Editorial & Opinion 

      Editorial/Sorry seems to be the
      hardest word

      The momentum to force global leaders to apologise for
      past misdeeds appears to be picking up pace. When
      Tony Blair became British prime minister, he apologised
      for his predecessors' failure to help Irish victims of a
      devastating famine some 150 years ago. And during his
      visit to Africa early this year, President Bill Clinton
      apologised for his country's enslavement of Africans. 

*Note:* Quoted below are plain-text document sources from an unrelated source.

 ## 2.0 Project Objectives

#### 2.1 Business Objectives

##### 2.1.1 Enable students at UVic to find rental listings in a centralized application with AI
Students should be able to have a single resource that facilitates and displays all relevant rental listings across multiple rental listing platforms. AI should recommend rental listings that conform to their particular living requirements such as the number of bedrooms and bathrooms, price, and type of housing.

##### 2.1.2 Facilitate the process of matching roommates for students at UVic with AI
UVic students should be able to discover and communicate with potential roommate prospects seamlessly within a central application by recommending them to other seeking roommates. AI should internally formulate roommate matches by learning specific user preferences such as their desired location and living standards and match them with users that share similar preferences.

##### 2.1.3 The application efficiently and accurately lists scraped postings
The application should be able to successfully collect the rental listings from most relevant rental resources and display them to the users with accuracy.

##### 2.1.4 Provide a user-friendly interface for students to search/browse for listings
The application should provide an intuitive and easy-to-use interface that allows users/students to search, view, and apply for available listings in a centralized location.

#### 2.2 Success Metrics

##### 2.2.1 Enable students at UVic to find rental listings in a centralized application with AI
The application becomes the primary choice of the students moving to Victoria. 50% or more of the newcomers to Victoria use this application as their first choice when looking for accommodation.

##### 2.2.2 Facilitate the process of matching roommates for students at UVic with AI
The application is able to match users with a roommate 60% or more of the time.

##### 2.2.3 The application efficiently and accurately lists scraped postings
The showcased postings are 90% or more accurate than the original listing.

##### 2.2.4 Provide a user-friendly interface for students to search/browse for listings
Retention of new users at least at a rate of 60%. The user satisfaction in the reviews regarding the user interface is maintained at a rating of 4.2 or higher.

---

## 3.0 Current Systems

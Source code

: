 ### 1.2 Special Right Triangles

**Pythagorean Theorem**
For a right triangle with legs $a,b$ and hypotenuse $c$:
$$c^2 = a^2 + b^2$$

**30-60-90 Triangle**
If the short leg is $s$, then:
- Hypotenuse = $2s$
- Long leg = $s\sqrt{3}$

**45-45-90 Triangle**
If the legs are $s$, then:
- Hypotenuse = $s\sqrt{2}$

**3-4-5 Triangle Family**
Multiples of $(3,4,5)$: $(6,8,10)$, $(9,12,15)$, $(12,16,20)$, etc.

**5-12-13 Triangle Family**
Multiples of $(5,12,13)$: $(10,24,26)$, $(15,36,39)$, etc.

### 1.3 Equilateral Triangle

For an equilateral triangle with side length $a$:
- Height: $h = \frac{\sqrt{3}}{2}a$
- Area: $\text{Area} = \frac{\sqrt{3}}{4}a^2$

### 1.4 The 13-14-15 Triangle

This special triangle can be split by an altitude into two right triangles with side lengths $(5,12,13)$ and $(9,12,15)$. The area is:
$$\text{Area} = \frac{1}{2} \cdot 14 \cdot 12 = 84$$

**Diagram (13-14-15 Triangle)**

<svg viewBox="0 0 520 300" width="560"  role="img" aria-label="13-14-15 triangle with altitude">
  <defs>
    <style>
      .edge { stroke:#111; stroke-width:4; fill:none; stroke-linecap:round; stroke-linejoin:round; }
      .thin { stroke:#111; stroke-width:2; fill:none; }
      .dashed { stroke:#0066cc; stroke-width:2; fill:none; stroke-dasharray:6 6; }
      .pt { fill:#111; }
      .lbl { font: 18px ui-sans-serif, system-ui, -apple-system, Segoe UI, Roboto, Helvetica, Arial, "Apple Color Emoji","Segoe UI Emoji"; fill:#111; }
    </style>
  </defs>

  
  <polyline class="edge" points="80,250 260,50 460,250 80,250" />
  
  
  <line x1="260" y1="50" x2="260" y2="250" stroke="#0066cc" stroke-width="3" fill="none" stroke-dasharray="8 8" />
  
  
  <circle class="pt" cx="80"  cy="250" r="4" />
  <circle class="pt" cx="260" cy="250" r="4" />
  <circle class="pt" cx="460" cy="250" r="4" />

      This week, a million Australians apologise to Aborigines
      for the tens of thousands of children who were torn from
      their parents, ostensibly to ''Christianise'' them. This
      national remorse, however, did not include the Australian
      leader. Prime Minister John Howard had steadfastly
      refused to utter the word ''sorry'' to the ''stolen generation''
      who to this day still bear the scars of physical, sexual and
      psychological abuse which they had suffered in white
      institutions and foster homes. Australia, it appears, still
      has a long way to go in achieving national reconciliation. 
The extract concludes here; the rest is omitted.